=== Task requirements ===
A precise copy of the data is required, with every picture left out.

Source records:
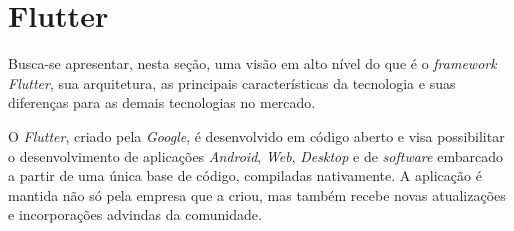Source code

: \section[\textit{Flutter}]{Flutter}
Busca-se apresentar, nesta seção, uma visão em alto nível do que é o \textit{framework Flutter}, sua arquitetura, as principais características da tecnologia e suas diferenças para as demais tecnologias no mercado.

O \textit{Flutter}, criado pela \textit{Google}, é desenvolvido em código aberto e visa possibilitar o desenvolvimento de aplicações \textit{Android}, \textit{Web}, \textit{Desktop} e de \textit{software} embarcado a partir de uma única base de código, compiladas nativamente. A aplicação é mantida não só pela empresa que a criou, mas também recebe novas atualizações e incorporações advindas da comunidade.





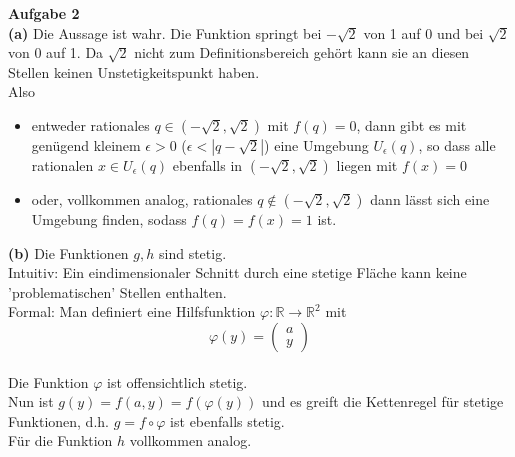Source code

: \documentclass[a4paper,12pt]{article}
\begin{document}
\raggedright
\doublespacing


\noindent\textbf{Aufgabe 2} \\
\noindent\textbf{(a)} Die Aussage ist wahr. 
Die Funktion springt bei $-\sqrt 2$ von 1 auf 0 und bei $\sqrt 2$ von 0 auf 1. Da  $\sqrt 2$ nicht zum Definitionsbereich gehört kann sie an diesen Stellen keinen Unstetigkeitspunkt haben. \\
Also
\begin{itemize}
    \item entweder rationales $q \in (- \sqrt 2, \sqrt 2)$ mit $f(q) =0$, dann gibt es mit genügend kleinem $\epsilon > 0$ ($ \epsilon < |q - \sqrt 2|$) eine Umgebung $U_{\epsilon}(q)$, so dass alle rationalen $x \in U_{\epsilon}(q)$ ebenfalls in $ (- \sqrt 2, \sqrt 2)$ liegen mit $f(x) = 0$
    \item oder, vollkommen analog, rationales $q \notin (- \sqrt 2, \sqrt 2)$ dann lässt sich eine Umgebung finden, sodass $f(q) = f(x) =1$ ist.
\end{itemize}

\noindent\textbf{(b)}
Die Funktionen $g,h$ sind stetig. \\
 Intuitiv: Ein eindimensionaler Schnitt durch eine stetige Fläche kann keine 'problematischen' Stellen enthalten. \\
Formal:
Man definiert eine Hilfsfunktion $\varphi: \mathbb{R} \to \mathbb{R}^2$ mit $$\varphi(y) = \begin{pmatrix} a \\ y \end{pmatrix}$$ \\
Die Funktion $\varphi$ ist offensichtlich stetig. \\
Nun ist $g(y) = f(a,y)= f(\varphi(y))$ und es greift die Kettenregel für stetige Funktionen, d.h. $g = f \circ \varphi $ ist ebenfalls stetig. \\
Für die Funktion $h$ vollkommen analog.
\end{document}
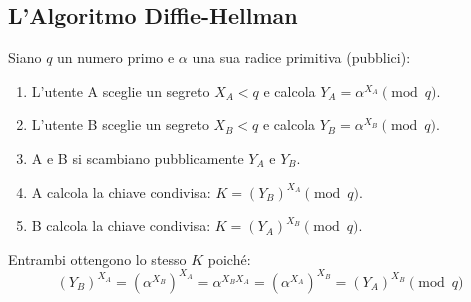 \subsection{L'Algoritmo Diffie-Hellman}
Siano $q$ un numero primo e $\alpha$ una sua radice primitiva (pubblici):
\begin{enumerate}
    \item L'utente A sceglie un segreto $X_A < q$ e calcola $Y_A = \alpha^{X_A} \pmod{q}$.
    \item L'utente B sceglie un segreto $X_B < q$ e calcola $Y_B = \alpha^{X_B} \pmod{q}$.
    \item A e B si scambiano pubblicamente $Y_A$ e $Y_B$.
    \item A calcola la chiave condivisa: $K = (Y_B)^{X_A} \pmod{q}$.
    \item B calcola la chiave condivisa: $K = (Y_A)^{X_B} \pmod{q}$.
\end{enumerate}

Entrambi ottengono lo stesso $K$ poiché:
$$(Y_B)^{X_A} = (\alpha^{X_B})^{X_A} = \alpha^{X_B X_A} = (\alpha^{X_A})^{X_B} = (Y_A)^{X_B} \pmod{q}$$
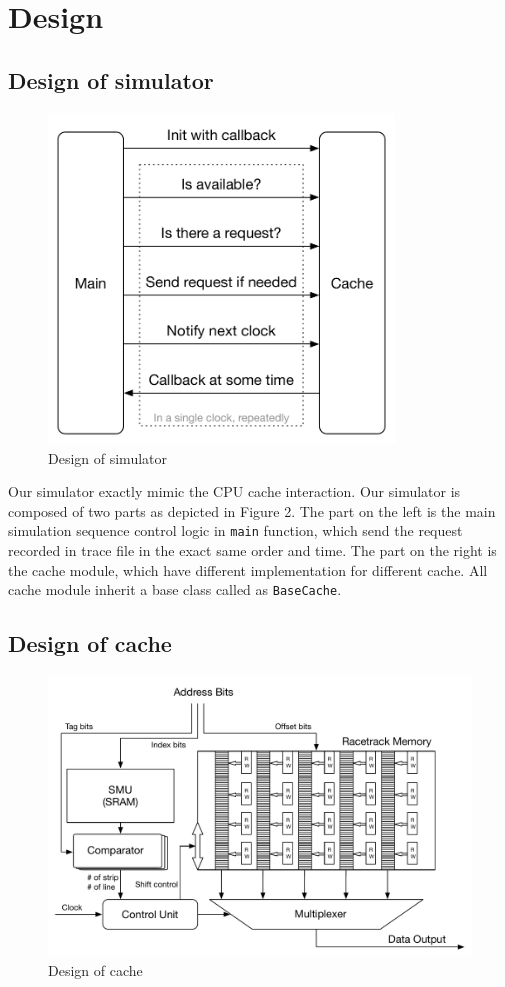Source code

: \documentclass[11pt]{article}
\begin{document}
\section{Design}

\subsection{Design of simulator}

\begin{figure}
\centering
\includegraphics[width=260pt]{fig2.pdf}
\caption{Design of simulator}
\label{fig:design1}
\end{figure}

Our simulator exactly mimic the CPU cache interaction. Our simulator is composed of two parts as depicted in Figure 2. The part on the left is the main simulation sequence control logic in \texttt{main} function, which send the request recorded in trace file in the exact same order and time. The part on the right is the cache module, which have different implementation for different cache. All cache module inherit a base class called as \texttt{BaseCache}.

\subsection{Design of cache}

\begin{figure}
\centering
\includegraphics[width=400pt]{fig4.pdf}
\caption{Design of cache}
\label{fig:design2}
\end{figure}
\end{document}
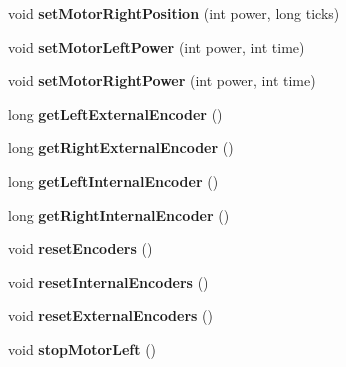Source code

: \begin{DoxyCompactItemize}
\mbox{\label{classAsservDriver_a62a57e92e4933413d9c3c6b62f496ef3}} 
void {\bfseries set\+Motor\+Right\+Position} (int power, long ticks)
\item 
\mbox{\label{classAsservDriver_a3b702233fa09a657bb03372470152376}} 
void {\bfseries set\+Motor\+Left\+Power} (int power, int time)
\item 
\mbox{\label{classAsservDriver_a54e742670bae9a19dc70b982cad4c3ba}} 
void {\bfseries set\+Motor\+Right\+Power} (int power, int time)
\item 
\mbox{\label{classAsservDriver_aa6924c9da7428d59fa712c15221dfbac}} 
long {\bfseries get\+Left\+External\+Encoder} ()
\item 
\mbox{\label{classAsservDriver_afda042c513d96188f8572899679cc616}} 
long {\bfseries get\+Right\+External\+Encoder} ()
\item 
\mbox{\label{classAsservDriver_a01959c5fd48ed61fedfb22a6c3605ea2}} 
long {\bfseries get\+Left\+Internal\+Encoder} ()
\item 
\mbox{\label{classAsservDriver_a00e162296e20e589d7117b2427908aa6}} 
long {\bfseries get\+Right\+Internal\+Encoder} ()
\item 
\mbox{\label{classAsservDriver_a1d4095fd5abc9597f5aa35fc4d02f3fa}} 
void {\bfseries reset\+Encoders} ()
\item 
\mbox{\label{classAsservDriver_a9375c998721a68c0fcdd1c538642fdc6}} 
void {\bfseries reset\+Internal\+Encoders} ()
\item 
\mbox{\label{classAsservDriver_a62108360983265520b0401a71f810f6a}} 
void {\bfseries reset\+External\+Encoders} ()
\item 
\mbox{\label{classAsservDriver_a69fb8c78d0ced7bd7f330c18952c84f4}} 
void {\bfseries stop\+Motor\+Left} ()
\item 
\mbox{\label{classAsservDriver_ab24bc1636143db604ecbad3b18a17c8c}} 

\end{DoxyCompactItemize}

=== Your solution ===
Source code

: \section[\textit{Flutter}]{Flutter}
Busca-se apresentar, nesta seção, uma visão em alto nível do que é o \textit{framework Flutter}, sua arquitetura, as principais características da tecnologia e suas diferenças para as demais tecnologias no mercado.

O \textit{Flutter}, criado pela \textit{Google}, é desenvolvido em código aberto e visa possibilitar o desenvolvimento de aplicações \textit{Android}, \textit{Web}, \textit{Desktop} e de \textit{software} embarcado a partir de uma única base de código, compiladas nativamente. A aplicação é mantida não só pela empresa que a criou, mas também recebe novas atualizações e incorporações advindas da comunidade.





Source code

: \documentclass[a4paper,12pt]{article}
\begin{document}
\raggedright
\doublespacing


\noindent\textbf{Aufgabe 2} \\
\noindent\textbf{(a)} Die Aussage ist wahr. 
Die Funktion springt bei $-\sqrt 2$ von 1 auf 0 und bei $\sqrt 2$ von 0 auf 1. Da  $\sqrt 2$ nicht zum Definitionsbereich gehört kann sie an diesen Stellen keinen Unstetigkeitspunkt haben. \\
Also
\begin{itemize}
    \item entweder rationales $q \in (- \sqrt 2, \sqrt 2)$ mit $f(q) =0$, dann gibt es mit genügend kleinem $\epsilon > 0$ ($ \epsilon < |q - \sqrt 2|$) eine Umgebung $U_{\epsilon}(q)$, so dass alle rationalen $x \in U_{\epsilon}(q)$ ebenfalls in $ (- \sqrt 2, \sqrt 2)$ liegen mit $f(x) = 0$
    \item oder, vollkommen analog, rationales $q \notin (- \sqrt 2, \sqrt 2)$ dann lässt sich eine Umgebung finden, sodass $f(q) = f(x) =1$ ist.
\end{itemize}

\noindent\textbf{(b)}
Die Funktionen $g,h$ sind stetig. \\
 Intuitiv: Ein eindimensionaler Schnitt durch eine stetige Fläche kann keine 'problematischen' Stellen enthalten. \\
Formal:
Man definiert eine Hilfsfunktion $\varphi: \mathbb{R} \to \mathbb{R}^2$ mit $$\varphi(y) = \begin{pmatrix} a \\ y \end{pmatrix}$$ \\
Die Funktion $\varphi$ ist offensichtlich stetig. \\
Nun ist $g(y) = f(a,y)= f(\varphi(y))$ und es greift die Kettenregel für stetige Funktionen, d.h. $g = f \circ \varphi $ ist ebenfalls stetig. \\
Für die Funktion $h$ vollkommen analog.
\end{document}
 \subsection{L'Algoritmo Diffie-Hellman}
Siano $q$ un numero primo e $\alpha$ una sua radice primitiva (pubblici):
\begin{enumerate}
    \item L'utente A sceglie un segreto $X_A < q$ e calcola $Y_A = \alpha^{X_A} \pmod{q}$.
    \item L'utente B sceglie un segreto $X_B < q$ e calcola $Y_B = \alpha^{X_B} \pmod{q}$.
    \item A e B si scambiano pubblicamente $Y_A$ e $Y_B$.
    \item A calcola la chiave condivisa: $K = (Y_B)^{X_A} \pmod{q}$.
    \item B calcola la chiave condivisa: $K = (Y_A)^{X_B} \pmod{q}$.
\end{enumerate}

Entrambi ottengono lo stesso $K$ poiché:
$$(Y_B)^{X_A} = (\alpha^{X_B})^{X_A} = \alpha^{X_B X_A} = (\alpha^{X_A})^{X_B} = (Y_A)^{X_B} \pmod{q}$$
Source code

: \documentclass[11pt]{article}
\begin{document}
\section{Design}

\subsection{Design of simulator}

\begin{figure}
\centering
\includegraphics[width=260pt]{fig2.pdf}
\caption{Design of simulator}
\label{fig:design1}
\end{figure}

Our simulator exactly mimic the CPU cache interaction. Our simulator is composed of two parts as depicted in Figure 2. The part on the left is the main simulation sequence control logic in \texttt{main} function, which send the request recorded in trace file in the exact same order and time. The part on the right is the cache module, which have different implementation for different cache. All cache module inherit a base class called as \texttt{BaseCache}.

\subsection{Design of cache}

\begin{figure}
\centering
\includegraphics[width=400pt]{fig4.pdf}
\caption{Design of cache}
\label{fig:design2}
\end{figure}
\end{document}
Source code

: \begin{DoxyCompactItemize}
\mbox{\label{classAsservDriver_a62a57e92e4933413d9c3c6b62f496ef3}} 
void {\bfseries set\+Motor\+Right\+Position} (int power, long ticks)
\item 
\mbox{\label{classAsservDriver_a3b702233fa09a657bb03372470152376}} 
void {\bfseries set\+Motor\+Left\+Power} (int power, int time)
\item 
\mbox{\label{classAsservDriver_a54e742670bae9a19dc70b982cad4c3ba}} 
void {\bfseries set\+Motor\+Right\+Power} (int power, int time)
\item 
\mbox{\label{classAsservDriver_aa6924c9da7428d59fa712c15221dfbac}} 
long {\bfseries get\+Left\+External\+Encoder} ()
\item 
\mbox{\label{classAsservDriver_afda042c513d96188f8572899679cc616}} 
long {\bfseries get\+Right\+External\+Encoder} ()
\item 
\mbox{\label{classAsservDriver_a01959c5fd48ed61fedfb22a6c3605ea2}} 
long {\bfseries get\+Left\+Internal\+Encoder} ()
\item 
\mbox{\label{classAsservDriver_a00e162296e20e589d7117b2427908aa6}} 
long {\bfseries get\+Right\+Internal\+Encoder} ()
\item 
\mbox{\label{classAsservDriver_a1d4095fd5abc9597f5aa35fc4d02f3fa}} 
void {\bfseries reset\+Encoders} ()
\item 
\mbox{\label{classAsservDriver_a9375c998721a68c0fcdd1c538642fdc6}} 
void {\bfseries reset\+Internal\+Encoders} ()
\item 
\mbox{\label{classAsservDriver_a62108360983265520b0401a71f810f6a}} 
void {\bfseries reset\+External\+Encoders} ()
\item 
\mbox{\label{classAsservDriver_a69fb8c78d0ced7bd7f330c18952c84f4}} 
void {\bfseries stop\+Motor\+Left} ()
\item 
\mbox{\label{classAsservDriver_ab24bc1636143db604ecbad3b18a17c8c}} 

\end{DoxyCompactItemize}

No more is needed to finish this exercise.